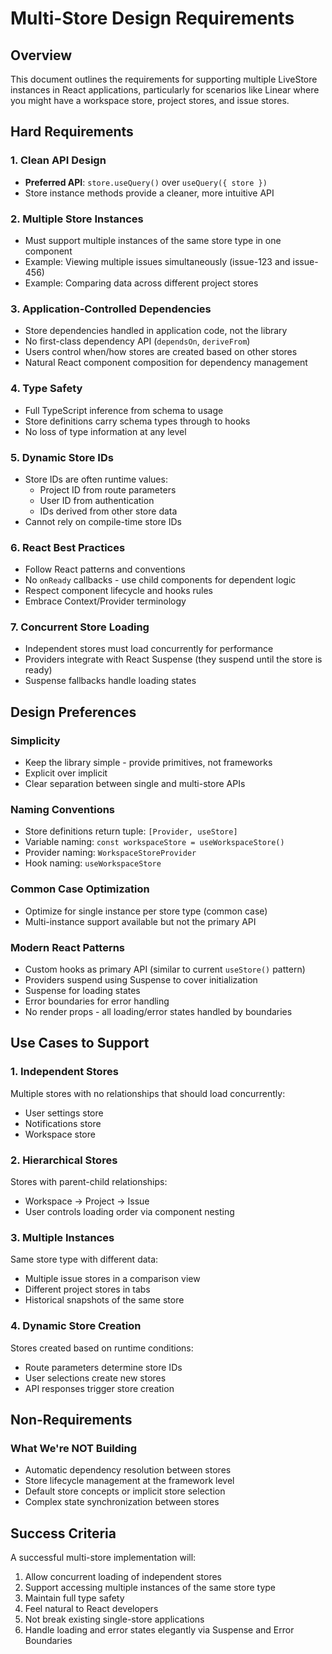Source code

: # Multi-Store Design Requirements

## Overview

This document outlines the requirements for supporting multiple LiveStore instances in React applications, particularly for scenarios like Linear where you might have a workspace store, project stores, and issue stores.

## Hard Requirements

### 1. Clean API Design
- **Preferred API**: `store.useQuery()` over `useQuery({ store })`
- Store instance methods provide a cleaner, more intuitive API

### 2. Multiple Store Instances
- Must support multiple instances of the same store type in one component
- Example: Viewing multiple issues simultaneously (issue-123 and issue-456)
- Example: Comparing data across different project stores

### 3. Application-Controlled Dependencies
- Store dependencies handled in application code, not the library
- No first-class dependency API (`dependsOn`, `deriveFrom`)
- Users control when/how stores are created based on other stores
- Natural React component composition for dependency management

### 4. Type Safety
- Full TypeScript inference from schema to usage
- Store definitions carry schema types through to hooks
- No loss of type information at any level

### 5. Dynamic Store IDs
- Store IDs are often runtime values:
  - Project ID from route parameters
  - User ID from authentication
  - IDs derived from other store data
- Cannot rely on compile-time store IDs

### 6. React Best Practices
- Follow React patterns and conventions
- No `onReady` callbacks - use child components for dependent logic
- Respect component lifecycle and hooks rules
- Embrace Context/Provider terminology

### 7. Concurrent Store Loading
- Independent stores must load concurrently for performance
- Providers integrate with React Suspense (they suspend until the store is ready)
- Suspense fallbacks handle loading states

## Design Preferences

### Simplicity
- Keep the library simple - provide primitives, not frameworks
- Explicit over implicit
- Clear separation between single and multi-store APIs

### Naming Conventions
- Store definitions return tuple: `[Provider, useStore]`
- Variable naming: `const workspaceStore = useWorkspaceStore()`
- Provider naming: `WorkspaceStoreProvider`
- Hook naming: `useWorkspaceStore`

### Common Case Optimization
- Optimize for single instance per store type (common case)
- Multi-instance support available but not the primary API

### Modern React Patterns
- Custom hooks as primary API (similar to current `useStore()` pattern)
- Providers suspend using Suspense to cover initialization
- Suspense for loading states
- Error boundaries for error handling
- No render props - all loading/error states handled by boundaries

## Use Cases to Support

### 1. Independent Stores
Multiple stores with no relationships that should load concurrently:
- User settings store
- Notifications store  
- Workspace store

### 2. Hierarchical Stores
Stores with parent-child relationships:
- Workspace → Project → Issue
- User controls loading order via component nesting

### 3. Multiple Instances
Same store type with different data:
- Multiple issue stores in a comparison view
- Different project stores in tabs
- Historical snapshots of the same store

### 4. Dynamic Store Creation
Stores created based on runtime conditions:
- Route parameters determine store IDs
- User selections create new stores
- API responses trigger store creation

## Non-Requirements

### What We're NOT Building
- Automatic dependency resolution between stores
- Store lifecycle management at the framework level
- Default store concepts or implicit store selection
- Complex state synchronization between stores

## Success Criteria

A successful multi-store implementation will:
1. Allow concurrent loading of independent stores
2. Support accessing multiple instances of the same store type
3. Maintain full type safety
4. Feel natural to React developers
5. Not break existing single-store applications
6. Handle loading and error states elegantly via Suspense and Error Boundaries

--

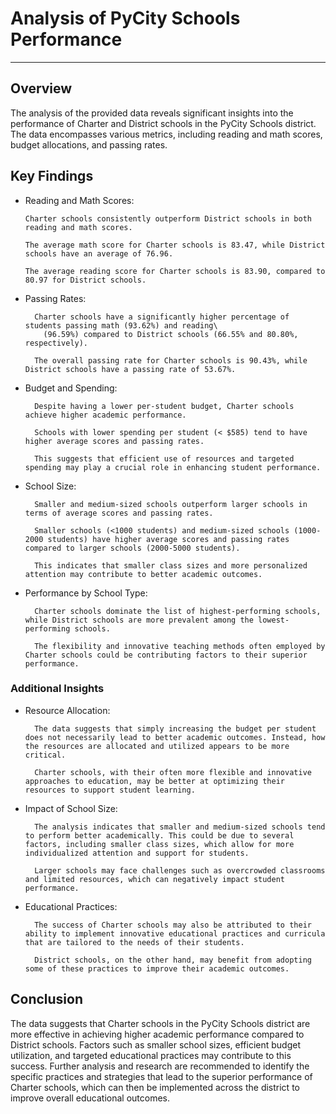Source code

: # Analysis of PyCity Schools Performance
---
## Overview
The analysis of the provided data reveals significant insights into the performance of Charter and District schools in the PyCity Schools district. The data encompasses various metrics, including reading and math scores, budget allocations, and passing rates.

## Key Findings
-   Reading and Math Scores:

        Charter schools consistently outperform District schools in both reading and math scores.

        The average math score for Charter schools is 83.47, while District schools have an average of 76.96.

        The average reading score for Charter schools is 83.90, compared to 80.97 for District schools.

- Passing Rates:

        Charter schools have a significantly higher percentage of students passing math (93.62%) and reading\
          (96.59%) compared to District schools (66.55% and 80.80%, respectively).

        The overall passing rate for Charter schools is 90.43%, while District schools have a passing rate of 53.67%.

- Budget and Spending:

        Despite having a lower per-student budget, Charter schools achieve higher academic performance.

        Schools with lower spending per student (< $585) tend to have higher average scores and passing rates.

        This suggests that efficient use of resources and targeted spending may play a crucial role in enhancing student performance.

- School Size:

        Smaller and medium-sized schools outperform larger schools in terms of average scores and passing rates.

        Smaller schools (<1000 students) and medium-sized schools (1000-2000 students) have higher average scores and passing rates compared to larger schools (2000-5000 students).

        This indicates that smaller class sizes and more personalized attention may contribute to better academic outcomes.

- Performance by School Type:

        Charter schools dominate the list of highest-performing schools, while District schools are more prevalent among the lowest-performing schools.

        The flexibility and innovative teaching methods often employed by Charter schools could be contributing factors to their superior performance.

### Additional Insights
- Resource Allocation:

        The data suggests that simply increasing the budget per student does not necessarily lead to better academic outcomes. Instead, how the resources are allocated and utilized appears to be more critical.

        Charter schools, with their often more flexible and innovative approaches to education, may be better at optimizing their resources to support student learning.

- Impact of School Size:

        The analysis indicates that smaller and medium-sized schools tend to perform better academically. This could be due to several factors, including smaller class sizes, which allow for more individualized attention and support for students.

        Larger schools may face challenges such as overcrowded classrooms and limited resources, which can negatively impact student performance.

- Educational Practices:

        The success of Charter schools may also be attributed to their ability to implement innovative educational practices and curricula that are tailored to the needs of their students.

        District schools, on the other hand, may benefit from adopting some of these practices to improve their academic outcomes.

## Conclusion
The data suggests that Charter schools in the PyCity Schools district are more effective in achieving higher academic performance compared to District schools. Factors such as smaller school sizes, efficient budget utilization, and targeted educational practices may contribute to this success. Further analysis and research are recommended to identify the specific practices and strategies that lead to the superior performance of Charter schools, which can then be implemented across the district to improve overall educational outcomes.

## EXERCISE INSTRUCTIONS
Go through the listing above. Show each line where the word "lifecycle" is found.

## TASK SOLUTION
- Respect component lifecycle and hooks rules
- Store lifecycle management at the framework level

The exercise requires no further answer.